Everyone laughed, even Stella. The cheese board arrived. The catering staff attended to the failing candles, coming and going with their long white wax tapers like cathedral attendants. “‘The sapient sutlers of the Lord”,’ quoted Max obscurely. John seemed to approve of this, because he raised his glass. Stella’s table warmed a degree or two, and the supper party with it. John and Max had a loud argument about what John called ‘romantic religion’. Everyone drank more brandy. Max, egged on by Stella, produced for their entertainment a recurring dream he had.
‘I’m sailing alone in a carved and varnished boat on a calm ocean. I can go anywhere in the world. It’s wonderfully relaxing.’
‘And?’ said John. ‘Then?’
‘Nothing,’ said Max. ‘Do you see? That’s the beauty of it. Nothing else happens at all!’
‘Lucky you,’ said Anna pointedly, but Max was already turning to Stella and urging her, ‘Come on, my dear, you started this, and now it’s your go.
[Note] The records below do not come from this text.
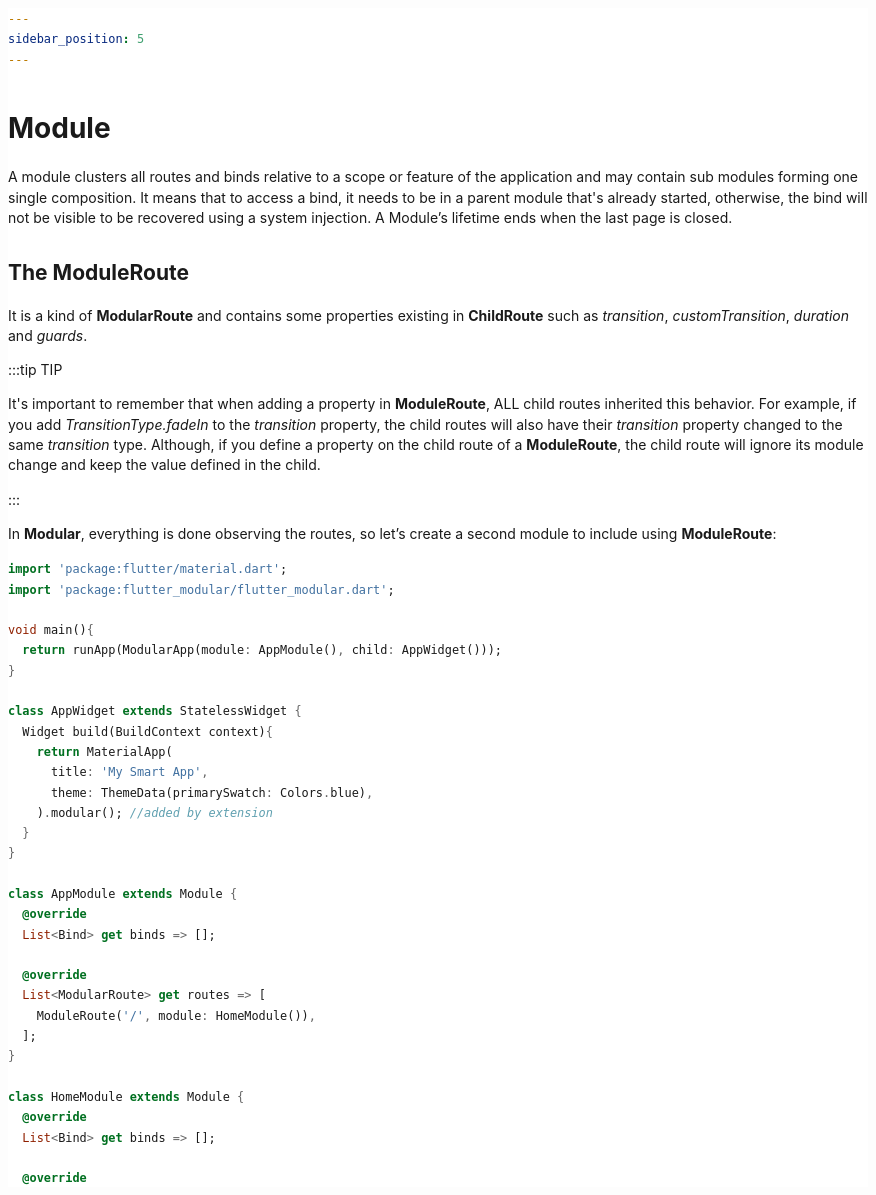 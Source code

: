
 ```yaml
---
sidebar_position: 5
---
```


# Module

A module clusters all routes and binds relative to a scope or feature of the application and may contain sub modules forming one single composition. 
It means that to access a bind, it needs to be in a parent module that's already started, otherwise, the bind will not be visible to be recovered using a system injection. 
A Module’s lifetime ends when the last page is closed.

## The ModuleRoute

It is a kind of **ModularRoute** and contains some properties existing in **ChildRoute** such as *transition*, *customTransition*, *duration* and *guards*.

:::tip TIP

It's important to remember that when adding a property in **ModuleRoute**, ALL child routes inherited this behavior.
For example, if you add *TransitionType.fadeIn* to the *transition* property, the child routes will also have their *transition* property changed to the same *transition* type.
Although, if you define a property on the child route of a **ModuleRoute**, the child route will ignore its module change and keep the value defined in the child.

:::

In **Modular**, everything is done observing the routes, so let’s create a second module to include using **ModuleRoute**:

```dart title="lib/main.dart" {23,27-35}
import 'package:flutter/material.dart';
import 'package:flutter_modular/flutter_modular.dart';

void main(){
  return runApp(ModularApp(module: AppModule(), child: AppWidget()));
}

class AppWidget extends StatelessWidget {
  Widget build(BuildContext context){
    return MaterialApp(
      title: 'My Smart App',
      theme: ThemeData(primarySwatch: Colors.blue),
    ).modular(); //added by extension 
  }
}

class AppModule extends Module {
  @override
  List<Bind> get binds => [];

  @override
  List<ModularRoute> get routes => [
    ModuleRoute('/', module: HomeModule()),
  ];
}

class HomeModule extends Module {
  @override
  List<Bind> get binds => [];

  @override
```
What dream have you for us?’
‘Oh yes!’ said Anna. She clapped her hands.
‘My cousin is afraid to sleep,’ John Dawe said. ‘For one reason or another. She doesn’t miss it. Insomnia’s something of a family tradition.’
Stella laughed. ‘Herringes hate to waste time when there’s so much to be done in the world,’ she told Max.
‘Just like Margaret Thatcher,’ said John.
‘You must be able to remember one dream,’ Anna urged. ‘I’ve gone and Max’s gone. It really is your turn.’
‘Tell them the one about the cats,’ said John in a cruel voice.
Stella greeted this with a blank look. Suddenly she said: ‘I’m walking uphill with a man. When I reach the top there’s a strong wind blowing. It blows so hard, it inflates my skirts and I rise up into the air like some balloon with my feet dangling and an intense sensation of pleasur
e.’ She looked pleased with herself. ‘There. I don’t think we need analyse that, do we?’
‘And what about the man?’ said Anna.
‘Oh my dear, you know men. He just walks away.’
‘Touché,’ applauded Max Wishart. ‘Is this a dream of higher things? Are we to envisage you rising at night from the contaminating earth, like an angel, or a holy fog?’
John snorted into his brandy glass. ‘An angel,’ he said.
This seemed to hurt Stella, who looked away. His indifference, so obviously displayed, left her tired and old. It was an effort to gather herself together again, but after a moment, she said, ‘What about you, John? What do you dream of?’
He put back the rest of his brandy. ‘There are cultures which believe that at least half of our life goes on in dreams. That dreaming is the soul’s adventure – no, the soul’s project. That the effects of those dreams are as real as any event that takes place during the day. There are cultures which believe that the dreams you have at night can affect the health and well-being of the entire daylight world.’
He looked round table, pushed back his chair and got unsteadily to his feet.
‘I don’t dream to amuse you,’ he said. ‘Sorry, folks.’
‘Well that’s a nice neat hole to hide in,’ said Stella. ‘The dignity of the expert.’
Anna leaned across the table and touched John’s forearm. He had taken his jacket off and rolled up his sleeves. He was clenching his fist so hard that the muscle was like a block of wood. ‘Come on, John,’ she said. ‘It is your turn.’
He stared at her in a betrayed way then, lifting his hands, palms open, in surrender, sat down again.